Fumbling the writing or directing of how the series will integrate this important aspect of being a demigod would be a disservice to both the books and fans who want to see themselves on screen being powerful heroes who do not let their neurodivergence define them.
The Ares Fight
Completely missing from the 2010 adaptation, the Ares fight and his character are integral to the first book and Percy’s development. Ares, and his demigod children, serve as the bullies of the first book, the aggressive kids of the god of war. Ares himself leads by example, a god picking on a kid because he got nothing better to do and no shame.
The Ares fight, spoiler-free, represents that moment every bullied student dreams of, the strength and courage to stand up for themselves. It also shows Percy’s quick-thinking and ingenuity and is a fantastic set piece deserving of the Disney budget.
The series does not just pay homage to Ancient Greek mythology in terms of aesthetics. Each of the first five books centers on a cryptic prophecy that guides and misleads the heroes who will venture on a quest to solve whatever the big problem of the summer is. While demigods vie for the chance to receive a quest, these are no glorious ventures. They’re highly dangerous missions for children to win the approval of their absentee parents.
The quest of The Lightning Thief is no adventure to save the world; it’s to settle a petty fight between petty beings by retrieving the missing Master Bolt of Zeus, the king of the gods. The gods really only have children for meddling in each other’s business.
A Fantastical Camp Half-Blood
Some kids wanted to go to Hogwarts; others wanted to go to Camp Half-Blood; many got to have both. The camp sits on Long Island Sound in New York, hidden from mortal eyes by the Mist. There, the children of the gods, demigods (half-bloods), can find a haven from mythical monsters that want to hunt them down and from dangerous or neglectful households.
CHB in the 2010 movie felt like a standard summer camp, but CHB is not your typical summer camp. It has a lava rock climbing wall. Each of the cabins of the twelve Olympians reflects their strengths and vanity; there are dryads, nymphs, naiads, and pegasi. Make CHB the coolest place to be, and maybe a Disney Park could someday bring it to life.
Annabeth’s Brains and Brawn
Annabeth Chase is a daughter of Athena, the goddess of wisdom and battle strategy who defies many stereotypes within the context of Percy Jackson and middle-grade fiction. She’s a dynamic character beyond being just a love interest that complements and compensates for Percy’s impulsiveness and lacking understanding of the mythological world.

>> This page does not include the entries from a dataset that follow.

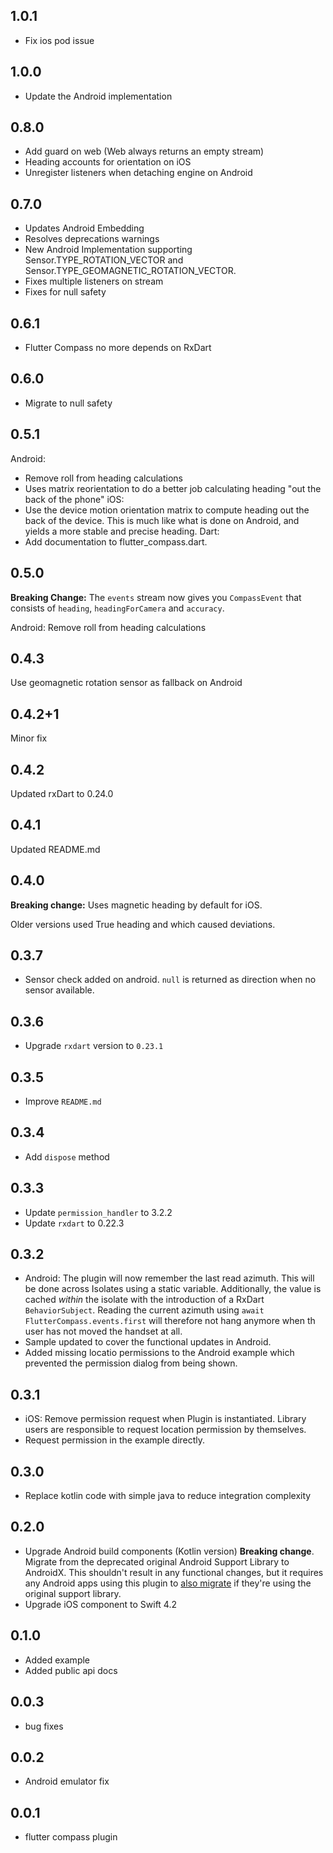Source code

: ## 1.0.1
* Fix ios pod issue

## 1.0.0
* Update the Android implementation

## 0.8.0
* Add guard on web (Web always returns an empty stream)
* Heading accounts for orientation on iOS
* Unregister listeners when detaching engine on Android

## 0.7.0
* Updates Android Embedding
* Resolves deprecations warnings
* New Android Implementation supporting Sensor.TYPE_ROTATION_VECTOR and Sensor.TYPE_GEOMAGNETIC_ROTATION_VECTOR.
* Fixes multiple listeners on stream
* Fixes for null safety

## 0.6.1
* Flutter Compass no more depends on RxDart

## 0.6.0
* Migrate to null safety

## 0.5.1

Android: 
* Remove roll from heading calculations
* Uses matrix reorientation to do a better job calculating heading "out the back of the phone"
iOS: 
* Use the device motion orientation matrix to compute heading out the back of the device. This is much like what is done on Android, and yields a more
stable and precise heading.
Dart:
* Add documentation to flutter_compass.dart.

## 0.5.0

**Breaking Change:** The `events` stream now gives you `CompassEvent` that consists of `heading`, `headingForCamera` and `accuracy`.

Android: Remove roll from heading calculations 

## 0.4.3

Use geomagnetic rotation sensor as fallback on Android

## 0.4.2+1

Minor fix

## 0.4.2

Updated rxDart to 0.24.0

## 0.4.1

Updated README.md

## 0.4.0

**Breaking change:** Uses magnetic heading by default for iOS.

Older versions used True heading and which caused deviations.

## 0.3.7

* Sensor check added on android. `null` is returned as direction when no sensor available.

## 0.3.6

* Upgrade `rxdart` version to `0.23.1` 

## 0.3.5

* Improve `README.md` 

## 0.3.4

* Add `dispose` method 

## 0.3.3

* Update `permission_handler` to 3.2.2
* Update `rxdart` to 0.22.3

## 0.3.2

* Android: The plugin will now remember the last read azimuth. This will be done
  across Isolates using a static variable. Additionally, the value is cached 
  _within_ the isolate with the introduction of a RxDart `BehaviorSubject`.
  Reading the current azimuth using `await FlutterCompass.events.first` will 
  therefore not hang anymore when th user has not moved the handset at all.
* Sample updated to cover the functional updates in Android.
* Added missing locatio permissions to the Android example which prevented the
  permission dialog from being shown.

## 0.3.1

* iOS: Remove permission request when Plugin is instantiated. Library users are
  responsible to request location permission by themselves.
* Request permission in the example directly.

## 0.3.0

* Replace kotlin code with simple java to reduce integration complexity

## 0.2.0

* Upgrade Android build components (Kotlin version)
  **Breaking change**. Migrate from the deprecated original Android Support
  Library to AndroidX. This shouldn't result in any functional changes, but it
  requires any Android apps using this plugin to [also
  migrate](https://developer.android.com/jetpack/androidx/migrate) if they're
  using the original support library.
* Upgrade iOS component to Swift 4.2

## 0.1.0

* Added example
* Added public api docs

## 0.0.3

* bug fixes

## 0.0.2

* Android emulator fix

## 0.0.1

* flutter compass plugin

She is neither an unathletic bookworm nor a “dumb blonde,” or dumb jock, and suffers from hubris herself. Most importantly, she’s barely a love interest. Some of her first words to Percy is a highly unimpressed, “You drool when you sleep.”
‘Excellent, Multi-Season Pacing’
Riordan’s Percy Jackson series is just one piece of a sprawling, interconnected mythological universe, and it’s ten books long. The 2010 adaptation bumbled what plot points to rush through and which to exclude, and the 2013 sequel improved little. With the time it deserves to be appropriately adapted, Disney’s show should remember that this is a narrative told over ten books, with every page worth considering in the script.
Percy Jackson has already been botched and rushed twice; if Disney is looking for its next big series that can sustain multiple seasons and years’ worth of adoring attention, it can look no further than Percy Jackson and its breadth of deep, dynamic characters and a rich world of modernized mythology.